Buying into a business - Where to start
It goes without saying, but before you commit yourself to buying a business, it’s wise to carry out detailed research. Find out about the business itself, the competition and the industry in general. Then you’ll be able to make a more informed decision on whether or not to buy it - this is a brief guide to help you get your research started.
It’s easy to overlook some details in the lead up to a sale, so, to help you to cover the basics, we’ve put together a ‘buying a business checklist’ that you could use as a starting point.
Note: This checklist isn’t exhaustive and is not of legal or financial advice. You may find it beneficial to a consult a professional.
Step 1: Find Out Why the Owner’s Selling
Does the owner simply want to retire or is there a wider issue that’s making it difficult for the business to turn a profit? This could be cash flow problems, increased competition or a shrinking market resulting in less demand for the product or service to name a few. Whatever the underlying issue could be, do your research upfront to avoid getting caught out later.
Step 2: Know Your Legal Obligations
Check if the type of business you want to buy requires particular permits and/or licenses. If so, find out if you’ll need to re-apply for them if you become the new owner. Will you need to take on existing staff? What entitlements and pension scheme commitments would this involve? Scrutinise any property lease agreements that will apply and see whether you’ll be able to renew/continue with them.

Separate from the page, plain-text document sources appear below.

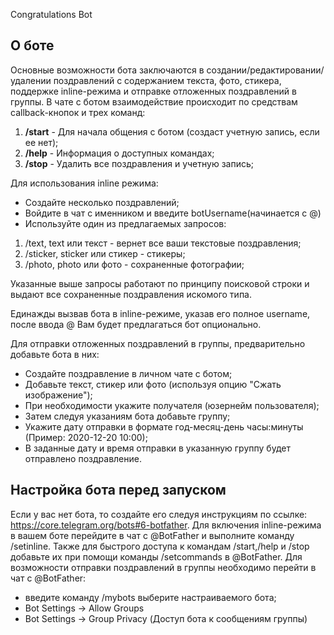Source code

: Congratulations Bot

  О боте
  -----------

  Основные возможности бота заключаются в создании/редактировании/удалении
  поздравлений с содержанием текста, фото, стикера, поддержке inline-режима и отправке отложенных
  поздравлений в группы. 
  В чате с ботом взаимодействие происходит по средствам callback-кнопок
  и трех команд:
  1. **/start** - Для начала общения с ботом (создаст учетную запись, если ее нет);
  2. **/help** - Информация о доступных командах;
  3. **/stop** - Удалить все поздравления и учетную запись;
  
  Для использования inline режима:
  - Создайте несколько поздравлений;
  - Войдите в чат с именником и введите botUsername(начинается с @)
  - Используйте один из предлагаемых запросов:
  1. /text, text или текст - вернет все ваши текстовые поздравления;
  2. /sticker, sticker или стикер - стикеры;
  3. /photo, photo или фото - сохраненные фотографии;
  
  Указанные выше запросы работают по принципу поисковой строки и выдают
  все сохраненные поздравления искомого типа.
  
  Единажды вызвав бота в inline-режиме, указав его полное username, после
  ввода @ Вам будет предлагаться бот опционально.
  
  Для отправки отложенных поздравлений в группы, предварительно добавьте бота в них:
  - Создайте поздравление в личном чате с ботом;
  - Добавьте текст, стикер или фото (используя опцию "Сжать изображение");
  - При необходимости укажите получателя (юзернейм пользователя);
  - Затем следуя указаниям бота добавьте группу;
  - Укажите дату отправки в формате год-месяц-день часы:минуты (Пример: 2020-12-20 10:00);
  - В заданные дату и время отправки в указанную группу будет отправлено поздравление.

  Настройка бота перед запуском
  ------------------

  Если у вас нет бота, то создайте его следуя инструкциям по ссылке: https://core.telegram.org/bots#6-botfather.
  Для включения inline-режима в вашем боте перейдите в чат с @BotFather и
  выполните команду /setinline.
  Также для быстрого доступа к командам /start,/help и /stop добавьте их при помощи 
  команды /setсommands в @BotFather.
  Для возможности отправки поздравлений в группы необходимо перейти в чат с @BotFather:
  - введите команду /mybots  выберите настраиваемого бота;
  - Bot Settings -> Allow Groups
  - Bot Settings -> Group Privacy (Доступ бота к сообщениям группы)

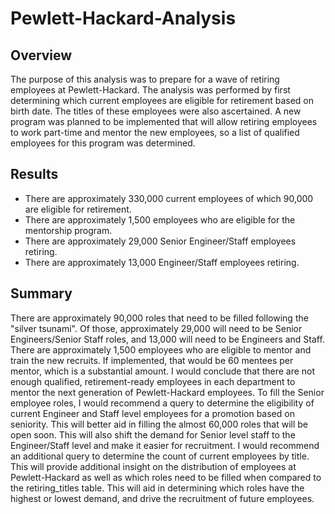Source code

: # Pewlett-Hackard-Analysis
## Overview
The purpose of this analysis was to prepare for a wave of retiring employees at Pewlett-Hackard. The analysis was performed by first determining which current employees are eligible for retirement based on birth date. The titles of these employees were also ascertained. A new program was planned to be implemented that will allow retiring employees to work part-time and mentor the new employees, so a list of qualified employees for this program was determined. 
## Results
* There are approximately 330,000 current employees of which 90,000 are eligible for retirement.
* There are approximately 1,500 employees who are eligible for the mentorship program. 
* There are approximately 29,000 Senior Engineer/Staff employees retiring.
* There are approximately 13,000 Engineer/Staff employees retiring. 
## Summary
There are approximately 90,000 roles that need to be filled following the "silver tsunami". Of those, approximately 29,000 will need to be Senior Engineers/Senior Staff roles, and 13,000 will need to be Engineers and Staff. There are approximately 1,500 employees who are eligible to mentor and train the new recruits. If implemented, that would be 60 mentees per mentor, which is a substantial amount. I would conclude that there are not enough qualified, retirement-ready employees in each department to mentor the next generation of Pewlett-Hackard employees. 
To fill the Senior employee roles, I would recommend a query to determine the eligibility of current Engineer and Staff level employees for a promotion based on seniority. This will better aid in filling the almost 60,000 roles that will be open soon. This will also shift the demand for Senior level staff to the Engineer/Staff level and make it easier for recruitment. 
I would recommend an additional query to determine the count of current employees by title. This will provide additional insight on the distribution of employees at Pewlett-Hackard as well as which roles need to be filled when compared to the retiring_titles table. This will aid in determining which roles have the highest or lowest demand, and drive the recruitment of future employees. 
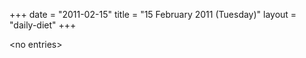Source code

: +++
date = "2011-02-15"
title = "15 February 2011 (Tuesday)"
layout = "daily-diet"
+++


\<no entries\>
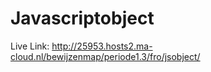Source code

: # Javascriptobject

Live Link: http://25953.hosts2.ma-cloud.nl/bewijzenmap/periode1.3/fro/jsobject/
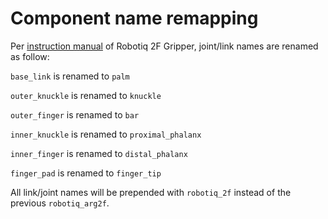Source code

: # Component name remapping

Per [instruction manual](/official_docs/Robotiq_2F_Documentation.pdf) of Robotiq 2F Gripper, joint/link names are renamed as follow:

`base_link` is renamed to `palm`

`outer_knuckle` is renamed to `knuckle`

`outer_finger` is renamed to `bar`

`inner_knuckle` is renamed to `proximal_phalanx`

`inner_finger` is renamed to `distal_phalanx`

`finger_pad` is renamed to `finger_tip`

All link/joint names will be prepended with `robotiq_2f` instead of the previous `robotiq_arg2f`.
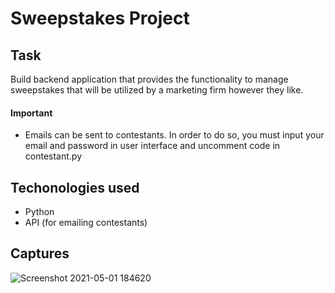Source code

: # Sweepstakes Project

## Task
Build backend application that provides the functionality to manage sweepstakes that will be utilized by a marketing firm however they like.

#### Important
- Emails can be sent to contestants. In order to do so, you must input your email and password in user interface and uncomment code in contestant.py

## Techonologies used
- Python
- API (for emailing contestants)

## Captures
![Screenshot 2021-05-01 184620](https://user-images.githubusercontent.com/76887873/116800584-fec09f00-aaae-11eb-8d58-da1d25be4153.jpg)


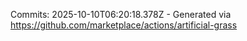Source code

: Commits: 2025-10-10T06:20:18.378Z - Generated via https://github.com/marketplace/actions/artificial-grass
<br>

Step 3: Ensure the Business is Financially Healthy – and Likely to Remain so
Before you purchase a business, you may find it best to get specialist help with carrying out financial due diligence. This could include reviewing balance sheets, tax returns, profit and loss statements and projected sales and profits. Studying this key financial information could help you to get a good view of the risks and opportunities that the business offers1.
Step 5: Verify that all Business Assets are in Order
Assets can become outdated, so, check that any equipment included in the sale doesn’t need replacing. And, if any of the assets are rented, ask for copies of the paperwork.
Step 6: Check it’s Operating Smoothly
Try to see if there are any issues with the way the business is currently being run. You could get a feel for this by asking current customers and staff how they feel about it.
Step 7: Find Out Who the Customers Are
Study the target market. And, see if there’s a database of customers. Try and find out if they’re likely to remain loyal to the business if you buy it. Check if there are any contracts in place that would lock them in and/or if any key contracts are due to end.
Step 7: Assess the Competition
Research the competitors of the business. Look into their growth and plans for the future, strengths and weaknesses. See if there are any competitors already geographically close to it, or due to start up nearby. With the knowledge, is there anything that makes the business stand out against the competition? Such as a price advantage, quicker service or a reputation for reliability. Is there any intellectual property that can be protected through a trademark, license or patent?
Step 8: Get the Latest Industry Views
Do the experts think the sector is expanding or contracting? Are profit margins rising or under pressure? Keep abreast of any key changes to the market and how the industry is performing.
Step 9: Look into the Suppliers
Check out the suppliers. Will they be willing to trade with you and are prices due to fall or rise? Could you negotiate a better deal with them?
Step 10: Consider Speaking to a Professional
A finance specialist should be able to verify a vendor’s profit projection figures. The information they provide could be useful in negotiating your deal. He or she may also be able to see where savings could be made and where profits could be increased. Agree any fees for advice in advance. It would also be wise to seek legal advice before buying a business2.
Step 11: Decide on Your Maximum Offer
If you’re uncertain, you may want to seek out an independent valuation for the business to help you decide on your initial and final offers. Whether you seek professional advice or make the decision on your own, think about anything that could have a bearing on the value of the business. This could be current and potential competitors, the owner’s circumstances, how long it’s been on the market and how many offers they’ve had. Are the owners under time pressures and need a quick sale? If so, they may accept a lower offer.
Taking the above steps won’t guarantee success, but finding the answers could help you decide if a business is right for you.